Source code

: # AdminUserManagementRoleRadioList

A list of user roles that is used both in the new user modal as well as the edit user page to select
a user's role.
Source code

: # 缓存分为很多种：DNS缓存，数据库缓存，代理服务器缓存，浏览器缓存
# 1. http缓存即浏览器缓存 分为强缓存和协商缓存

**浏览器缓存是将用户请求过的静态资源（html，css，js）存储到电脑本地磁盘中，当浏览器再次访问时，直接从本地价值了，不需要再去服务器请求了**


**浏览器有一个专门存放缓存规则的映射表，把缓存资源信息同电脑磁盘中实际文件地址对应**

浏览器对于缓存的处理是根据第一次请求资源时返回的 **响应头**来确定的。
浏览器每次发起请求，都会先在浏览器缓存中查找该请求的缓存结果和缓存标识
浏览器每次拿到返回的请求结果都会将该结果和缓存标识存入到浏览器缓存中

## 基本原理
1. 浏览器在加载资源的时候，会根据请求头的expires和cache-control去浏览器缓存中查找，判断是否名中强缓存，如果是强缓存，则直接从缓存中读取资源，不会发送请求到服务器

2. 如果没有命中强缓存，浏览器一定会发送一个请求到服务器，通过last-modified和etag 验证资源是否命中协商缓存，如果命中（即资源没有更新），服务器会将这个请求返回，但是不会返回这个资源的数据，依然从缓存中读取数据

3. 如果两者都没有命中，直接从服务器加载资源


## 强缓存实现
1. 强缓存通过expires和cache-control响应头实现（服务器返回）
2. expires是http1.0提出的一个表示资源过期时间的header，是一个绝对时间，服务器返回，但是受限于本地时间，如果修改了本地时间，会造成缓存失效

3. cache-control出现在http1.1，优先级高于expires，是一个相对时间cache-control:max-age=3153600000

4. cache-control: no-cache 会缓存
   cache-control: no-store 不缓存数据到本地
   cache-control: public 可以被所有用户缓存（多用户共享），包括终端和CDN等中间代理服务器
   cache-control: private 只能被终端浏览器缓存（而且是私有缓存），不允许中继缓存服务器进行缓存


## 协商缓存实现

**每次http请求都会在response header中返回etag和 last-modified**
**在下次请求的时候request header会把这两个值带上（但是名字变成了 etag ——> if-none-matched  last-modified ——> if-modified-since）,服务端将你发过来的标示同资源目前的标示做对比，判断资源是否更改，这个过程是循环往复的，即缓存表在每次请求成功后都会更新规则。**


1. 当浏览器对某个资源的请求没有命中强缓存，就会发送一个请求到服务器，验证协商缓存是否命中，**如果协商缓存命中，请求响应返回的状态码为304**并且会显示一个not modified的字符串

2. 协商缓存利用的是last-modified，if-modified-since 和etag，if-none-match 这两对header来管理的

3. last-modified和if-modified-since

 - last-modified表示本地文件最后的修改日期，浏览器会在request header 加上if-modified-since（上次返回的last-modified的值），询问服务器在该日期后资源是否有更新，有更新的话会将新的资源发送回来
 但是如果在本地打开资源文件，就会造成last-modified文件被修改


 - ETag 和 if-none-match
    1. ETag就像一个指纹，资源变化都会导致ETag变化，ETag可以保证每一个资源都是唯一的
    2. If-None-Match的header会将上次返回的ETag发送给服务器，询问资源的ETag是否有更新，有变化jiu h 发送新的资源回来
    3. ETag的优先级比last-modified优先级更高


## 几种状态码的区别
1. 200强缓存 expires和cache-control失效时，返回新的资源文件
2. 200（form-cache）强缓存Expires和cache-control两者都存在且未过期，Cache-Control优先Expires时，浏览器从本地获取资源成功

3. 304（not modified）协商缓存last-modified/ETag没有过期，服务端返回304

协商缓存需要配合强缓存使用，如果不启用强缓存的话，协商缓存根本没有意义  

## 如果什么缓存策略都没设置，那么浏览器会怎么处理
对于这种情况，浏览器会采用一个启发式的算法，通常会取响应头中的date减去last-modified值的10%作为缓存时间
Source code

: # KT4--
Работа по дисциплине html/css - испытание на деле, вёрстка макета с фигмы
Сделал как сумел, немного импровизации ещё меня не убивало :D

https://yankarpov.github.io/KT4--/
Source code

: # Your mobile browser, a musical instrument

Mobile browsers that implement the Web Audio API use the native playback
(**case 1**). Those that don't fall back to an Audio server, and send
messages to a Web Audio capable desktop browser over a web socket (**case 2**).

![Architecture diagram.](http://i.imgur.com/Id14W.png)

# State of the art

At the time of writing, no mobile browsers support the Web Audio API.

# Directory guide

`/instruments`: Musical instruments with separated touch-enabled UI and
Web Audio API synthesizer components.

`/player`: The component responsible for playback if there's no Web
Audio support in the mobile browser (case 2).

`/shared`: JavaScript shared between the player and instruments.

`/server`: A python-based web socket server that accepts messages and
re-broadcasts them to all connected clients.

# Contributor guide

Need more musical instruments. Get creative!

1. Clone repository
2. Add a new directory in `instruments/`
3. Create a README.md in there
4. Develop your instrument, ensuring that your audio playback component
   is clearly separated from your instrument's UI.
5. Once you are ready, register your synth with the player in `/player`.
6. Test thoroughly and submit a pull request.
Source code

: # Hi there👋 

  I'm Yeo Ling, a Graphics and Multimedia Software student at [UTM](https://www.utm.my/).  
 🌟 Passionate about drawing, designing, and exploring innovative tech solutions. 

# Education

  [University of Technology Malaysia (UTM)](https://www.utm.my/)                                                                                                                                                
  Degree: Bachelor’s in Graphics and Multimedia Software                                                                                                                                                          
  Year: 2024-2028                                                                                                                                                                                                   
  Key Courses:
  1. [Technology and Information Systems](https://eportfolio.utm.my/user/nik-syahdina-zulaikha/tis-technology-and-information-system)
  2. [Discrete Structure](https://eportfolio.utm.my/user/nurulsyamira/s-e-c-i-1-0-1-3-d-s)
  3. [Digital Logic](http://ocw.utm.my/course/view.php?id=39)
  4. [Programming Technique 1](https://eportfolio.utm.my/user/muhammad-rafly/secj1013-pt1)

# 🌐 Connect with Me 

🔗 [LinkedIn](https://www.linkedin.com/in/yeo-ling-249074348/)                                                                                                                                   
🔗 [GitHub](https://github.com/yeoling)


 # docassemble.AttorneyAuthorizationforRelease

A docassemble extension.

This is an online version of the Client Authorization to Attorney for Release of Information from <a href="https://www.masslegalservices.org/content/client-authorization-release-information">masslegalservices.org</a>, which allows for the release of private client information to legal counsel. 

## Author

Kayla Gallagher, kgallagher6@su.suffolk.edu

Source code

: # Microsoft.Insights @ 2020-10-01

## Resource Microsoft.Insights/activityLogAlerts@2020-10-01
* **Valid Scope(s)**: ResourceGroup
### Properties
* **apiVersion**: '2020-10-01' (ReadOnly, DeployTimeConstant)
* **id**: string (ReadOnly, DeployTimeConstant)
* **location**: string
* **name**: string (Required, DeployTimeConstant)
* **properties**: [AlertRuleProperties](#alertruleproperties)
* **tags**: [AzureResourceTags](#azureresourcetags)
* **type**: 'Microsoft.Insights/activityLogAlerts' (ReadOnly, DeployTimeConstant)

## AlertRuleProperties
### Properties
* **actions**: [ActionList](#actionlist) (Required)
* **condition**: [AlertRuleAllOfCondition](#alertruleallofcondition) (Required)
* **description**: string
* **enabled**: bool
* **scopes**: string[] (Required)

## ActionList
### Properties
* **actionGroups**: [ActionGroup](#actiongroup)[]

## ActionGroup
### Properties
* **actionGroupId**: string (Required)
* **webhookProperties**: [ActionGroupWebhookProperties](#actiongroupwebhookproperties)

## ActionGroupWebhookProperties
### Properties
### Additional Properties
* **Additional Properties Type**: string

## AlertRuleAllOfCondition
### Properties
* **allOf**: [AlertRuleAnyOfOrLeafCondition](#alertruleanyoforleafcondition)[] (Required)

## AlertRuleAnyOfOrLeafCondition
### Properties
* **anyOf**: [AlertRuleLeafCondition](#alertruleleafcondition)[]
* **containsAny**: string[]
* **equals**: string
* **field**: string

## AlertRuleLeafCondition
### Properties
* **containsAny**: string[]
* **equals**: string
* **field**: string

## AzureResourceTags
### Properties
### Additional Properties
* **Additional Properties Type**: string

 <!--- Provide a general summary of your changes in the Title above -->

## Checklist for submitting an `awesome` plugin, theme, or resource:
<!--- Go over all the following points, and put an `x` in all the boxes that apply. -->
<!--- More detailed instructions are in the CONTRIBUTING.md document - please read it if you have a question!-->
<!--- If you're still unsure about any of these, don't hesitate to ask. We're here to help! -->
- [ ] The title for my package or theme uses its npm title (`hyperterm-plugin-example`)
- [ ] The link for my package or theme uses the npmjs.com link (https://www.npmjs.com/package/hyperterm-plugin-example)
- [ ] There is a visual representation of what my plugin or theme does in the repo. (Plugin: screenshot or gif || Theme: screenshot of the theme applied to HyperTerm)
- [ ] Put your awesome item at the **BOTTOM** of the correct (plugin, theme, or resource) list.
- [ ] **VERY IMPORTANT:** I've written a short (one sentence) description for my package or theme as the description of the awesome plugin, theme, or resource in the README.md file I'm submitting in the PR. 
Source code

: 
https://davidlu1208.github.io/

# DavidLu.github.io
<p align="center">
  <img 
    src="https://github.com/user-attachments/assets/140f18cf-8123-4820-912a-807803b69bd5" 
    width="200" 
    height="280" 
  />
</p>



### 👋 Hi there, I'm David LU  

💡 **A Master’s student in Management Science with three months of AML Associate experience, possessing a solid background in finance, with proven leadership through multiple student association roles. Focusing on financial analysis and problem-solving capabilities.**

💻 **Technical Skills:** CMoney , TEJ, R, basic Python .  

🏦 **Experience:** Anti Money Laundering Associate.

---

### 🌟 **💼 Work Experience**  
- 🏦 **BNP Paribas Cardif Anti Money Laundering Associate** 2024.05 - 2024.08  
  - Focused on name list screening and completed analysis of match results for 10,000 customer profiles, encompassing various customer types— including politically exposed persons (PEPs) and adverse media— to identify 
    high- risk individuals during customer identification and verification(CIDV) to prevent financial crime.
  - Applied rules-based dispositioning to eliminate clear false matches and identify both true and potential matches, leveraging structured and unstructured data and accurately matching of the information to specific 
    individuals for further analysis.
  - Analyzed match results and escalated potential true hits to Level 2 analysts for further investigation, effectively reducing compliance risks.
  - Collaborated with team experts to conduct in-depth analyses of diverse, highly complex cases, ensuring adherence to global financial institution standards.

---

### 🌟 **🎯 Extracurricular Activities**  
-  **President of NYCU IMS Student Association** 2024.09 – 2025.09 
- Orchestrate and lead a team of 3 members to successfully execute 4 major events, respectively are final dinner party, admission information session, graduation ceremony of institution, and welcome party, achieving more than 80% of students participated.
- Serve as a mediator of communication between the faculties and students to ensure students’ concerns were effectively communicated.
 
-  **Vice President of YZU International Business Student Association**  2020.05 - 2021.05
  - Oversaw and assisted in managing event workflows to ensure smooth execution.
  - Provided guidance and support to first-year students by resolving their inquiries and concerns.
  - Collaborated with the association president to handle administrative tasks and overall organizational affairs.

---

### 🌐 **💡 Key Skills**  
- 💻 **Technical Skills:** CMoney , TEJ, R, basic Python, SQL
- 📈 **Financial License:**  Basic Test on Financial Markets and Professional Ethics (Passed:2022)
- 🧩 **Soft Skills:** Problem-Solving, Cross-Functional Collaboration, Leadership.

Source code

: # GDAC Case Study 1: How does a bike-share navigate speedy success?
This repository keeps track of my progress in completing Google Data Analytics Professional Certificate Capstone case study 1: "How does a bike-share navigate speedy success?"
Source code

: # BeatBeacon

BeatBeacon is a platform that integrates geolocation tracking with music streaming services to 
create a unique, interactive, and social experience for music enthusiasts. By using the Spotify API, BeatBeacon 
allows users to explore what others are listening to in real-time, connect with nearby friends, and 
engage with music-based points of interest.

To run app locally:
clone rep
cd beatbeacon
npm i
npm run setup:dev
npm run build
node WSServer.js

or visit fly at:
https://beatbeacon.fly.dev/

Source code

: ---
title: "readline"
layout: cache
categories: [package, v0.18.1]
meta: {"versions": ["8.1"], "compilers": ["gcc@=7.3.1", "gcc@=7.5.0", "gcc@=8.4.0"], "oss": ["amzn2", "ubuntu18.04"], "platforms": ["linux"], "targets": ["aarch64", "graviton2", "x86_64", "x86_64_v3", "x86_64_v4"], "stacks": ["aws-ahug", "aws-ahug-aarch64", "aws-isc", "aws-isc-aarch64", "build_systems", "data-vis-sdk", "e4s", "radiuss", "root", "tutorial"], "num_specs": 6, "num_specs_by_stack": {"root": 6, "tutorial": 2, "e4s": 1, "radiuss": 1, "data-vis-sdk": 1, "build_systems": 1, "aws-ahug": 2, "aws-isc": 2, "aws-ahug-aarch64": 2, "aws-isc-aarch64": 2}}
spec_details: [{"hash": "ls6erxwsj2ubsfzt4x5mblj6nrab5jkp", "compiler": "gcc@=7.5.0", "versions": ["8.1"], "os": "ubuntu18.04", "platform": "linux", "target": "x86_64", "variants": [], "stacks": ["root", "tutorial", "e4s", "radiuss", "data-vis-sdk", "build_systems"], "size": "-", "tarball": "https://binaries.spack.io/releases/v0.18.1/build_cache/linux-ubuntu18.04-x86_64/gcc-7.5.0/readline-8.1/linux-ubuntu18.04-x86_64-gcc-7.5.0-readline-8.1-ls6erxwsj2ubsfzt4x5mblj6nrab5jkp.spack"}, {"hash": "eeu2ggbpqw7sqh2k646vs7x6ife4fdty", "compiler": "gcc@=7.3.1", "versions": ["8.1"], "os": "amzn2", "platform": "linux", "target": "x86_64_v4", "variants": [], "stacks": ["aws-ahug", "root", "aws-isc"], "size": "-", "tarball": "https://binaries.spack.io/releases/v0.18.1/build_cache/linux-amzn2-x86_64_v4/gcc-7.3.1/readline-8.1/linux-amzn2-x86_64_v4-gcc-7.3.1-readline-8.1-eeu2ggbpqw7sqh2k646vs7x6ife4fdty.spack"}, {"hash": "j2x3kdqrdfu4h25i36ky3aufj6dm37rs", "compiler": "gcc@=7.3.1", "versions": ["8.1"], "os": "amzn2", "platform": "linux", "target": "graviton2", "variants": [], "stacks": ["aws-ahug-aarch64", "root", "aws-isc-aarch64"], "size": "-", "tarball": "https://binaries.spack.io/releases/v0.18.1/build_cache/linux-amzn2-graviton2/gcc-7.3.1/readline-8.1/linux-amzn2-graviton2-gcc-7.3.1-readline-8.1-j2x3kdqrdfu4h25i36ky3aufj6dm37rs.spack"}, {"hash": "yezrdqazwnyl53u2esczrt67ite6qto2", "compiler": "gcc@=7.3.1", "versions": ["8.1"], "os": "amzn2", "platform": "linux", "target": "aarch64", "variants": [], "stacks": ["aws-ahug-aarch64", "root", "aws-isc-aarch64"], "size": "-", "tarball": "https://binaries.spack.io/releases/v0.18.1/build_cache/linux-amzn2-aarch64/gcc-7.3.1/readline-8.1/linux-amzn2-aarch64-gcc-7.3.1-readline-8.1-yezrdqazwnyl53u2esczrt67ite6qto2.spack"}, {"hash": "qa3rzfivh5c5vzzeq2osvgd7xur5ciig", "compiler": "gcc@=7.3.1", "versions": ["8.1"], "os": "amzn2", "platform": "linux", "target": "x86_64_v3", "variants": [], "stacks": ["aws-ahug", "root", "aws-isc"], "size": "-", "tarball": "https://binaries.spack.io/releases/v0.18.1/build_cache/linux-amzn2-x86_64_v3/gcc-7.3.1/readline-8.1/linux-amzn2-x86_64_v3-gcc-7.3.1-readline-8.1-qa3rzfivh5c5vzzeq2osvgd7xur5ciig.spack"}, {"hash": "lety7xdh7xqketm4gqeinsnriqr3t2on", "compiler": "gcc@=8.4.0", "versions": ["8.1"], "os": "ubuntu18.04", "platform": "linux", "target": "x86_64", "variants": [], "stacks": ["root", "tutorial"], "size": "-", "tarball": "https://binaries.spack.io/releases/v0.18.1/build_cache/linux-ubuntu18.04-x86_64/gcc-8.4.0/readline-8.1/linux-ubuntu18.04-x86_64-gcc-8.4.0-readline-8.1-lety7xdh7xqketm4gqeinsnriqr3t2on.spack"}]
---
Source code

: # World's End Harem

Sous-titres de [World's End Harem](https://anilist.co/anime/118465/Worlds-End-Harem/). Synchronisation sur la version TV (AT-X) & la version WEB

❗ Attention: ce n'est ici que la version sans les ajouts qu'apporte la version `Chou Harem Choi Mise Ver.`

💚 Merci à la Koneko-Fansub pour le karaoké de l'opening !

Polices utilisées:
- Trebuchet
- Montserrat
*-*-*
- [Problem to solve]: Begin at the line that has "6. Test thoroughly and submit a pull request." in the entries above; stop after the line that has "# Education". Transcribe exactly those lines and no others.

- [Answer]:
6. Test thoroughly and submit a pull request.
Source code

: # Hi there👋 

  I'm Yeo Ling, a Graphics and Multimedia Software student at [UTM](https://www.utm.my/).  
 🌟 Passionate about drawing, designing, and exploring innovative tech solutions. 

# Education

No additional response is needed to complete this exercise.